Primer: Application Switching

PDF Download

  • What is it? A way of handling network traffic by identifying and analyzing packets of information before they reach the server. Also known as content switching, application switching can identify legitimate requests, deny attacks and, in some cases, rank traffic by priority. A financial transaction or important database query, for example, might be given priority over a page-surf.

  • How does it work? The International Organization for Standardization’s (ISO) model divides networks into seven layers, each handling a specific aspect of network communications. Layer 1 is where physical operations take place. Layer 4 handles data connections and transfers between clients and servers; the protocols here examine the header messages of requests to learn how to steer the requests to the right server. Applications directly involving the user are executed at Layer 7.

    Switches act as guides for the different layers, which have evolved to reflect the increasingly sophisticated ways in which networks are being used. The typical Layer 7 application switch sits between the user’s network and the server from which the user is requesting information. The switch reviews and analyzes incoming information packets in order to block false requests, guide legitimate requests to servers and prioritize traffic. These switches may also compress and encrypt data, thus ensuring security and privacy.
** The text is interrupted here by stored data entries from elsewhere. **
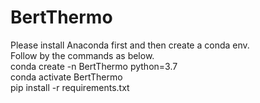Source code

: # BertThermo
Please install Anaconda first and then create a conda env.<br>
Follow by the commands as below.<br>
conda create -n BertThermo python=3.7<br>
conda activate BertThermo<br>
pip install -r requirements.txt<br>
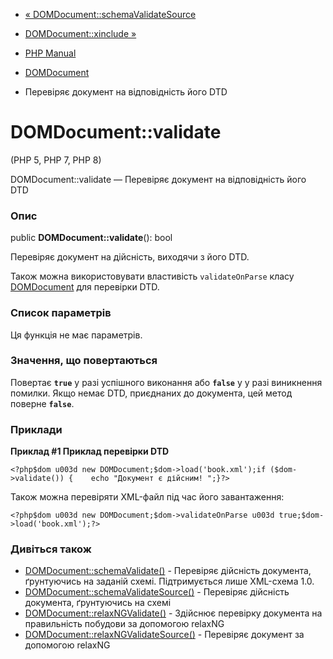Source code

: - [«
DOMDocument::schemaValidateSource](domdocument.schemavalidatesource.md)
- [DOMDocument::xinclude »](domdocument.xinclude.md)

- [PHP Manual](index.md)
- [DOMDocument](class.domdocument.md)
- Перевіряє документ на відповідність його DTD

# DOMDocument::validate

(PHP 5, PHP 7, PHP 8)

DOMDocument::validate — Перевіряє документ на відповідність його DTD

### Опис

public **DOMDocument::validate**(): bool

Перевіряє документ на дійсність, виходячи з його DTD.

Також можна використовувати властивість `validateOnParse` класу
[DOMDocument](class.domdocument.md) для перевірки DTD.

### Список параметрів

Ця функція не має параметрів.

### Значення, що повертаються

Повертає **`true`** у разі успішного виконання або **`false`** у
у разі виникнення помилки. Якщо немає DTD, приєднаних до документа,
цей метод поверне **`false`**.

### Приклади

**Приклад #1 Приклад перевірки DTD**

` <?php$dom u003d new DOMDocument;$dom->load('book.xml');if ($dom->validate()) {    echo "Документ є дійсним!
";}?> `

Також можна перевіряти XML-файл під час його завантаження:

` <?php$dom u003d new DOMDocument;$dom->validateOnParse u003d true;$dom->load('book.xml');?> `

### Дивіться також

- [DOMDocument::schemaValidate()](domdocument.schemavalidate.md) -
Перевіряє дійсність документа, ґрунтуючись на заданій схемі.
Підтримується лише XML-схема 1.0.
- [DOMDocument::schemaValidateSource()](domdocument.schemavalidatesource.md) -
Перевіряє дійсність документа, ґрунтуючись на схемі
- [DOMDocument::relaxNGValidate()](domdocument.relaxngvalidate.md) -
Здійснює перевірку документа на правильність побудови за допомогою
relaxNG
- [DOMDocument::relaxNGValidateSource()](domdocument.relaxngvalidatesource.md) -
Перевіряє документ за допомогою relaxNG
  • What’s the business benefit? A network that’s faster, more secure, and easier and cheaper to manage. Layer 7 switches can analyze more of the information that accompanies a packet of data—such as the type of device or application that sent the packet—than can switches based on lower layers. Because of this, these switches are able to follow more-complicated business rules. An application switch also conducts more checks on requests before they reach the server; it can catch a greater number of false requests and lighten the load the server bears. Those checks also look for signs of security breaches or attacks.

    With fewer requests to process and less likelihood of an attack, server administration becomes simpler. And, of course, users notice an improvement because application switches are better able to handle traffic surges and usage spikes than their predecessors.

  • Doesn’t my network already do these things? Perhaps, but probably not well. The explosion in Web-based applications prompted many vendors and network managers to graft new functions onto the infrastructure at Layer 4 and lower. But those layers are ill- prepared to examine packet information deeply or to make complicated decisions. Accelerator cards and the like promise higher speeds but still fail to make use of all the information available at Layer 7. Earlier approaches also have trouble sorting out the flurry of requests in a traffic surge, and managing the add-ons makes administering the network more difficult.

  • Who’s using it? High-traffic Web sites such as MSN, Yahoo and eBay, along with telecommunications firms such as NTT, are the first to put the switches to work. Established application-switch vendors—including Cisco, NetScaler, Redline, Nortel, Radware, and F5—are offering products ready to install from the low $20,000s to the upper $70,000s.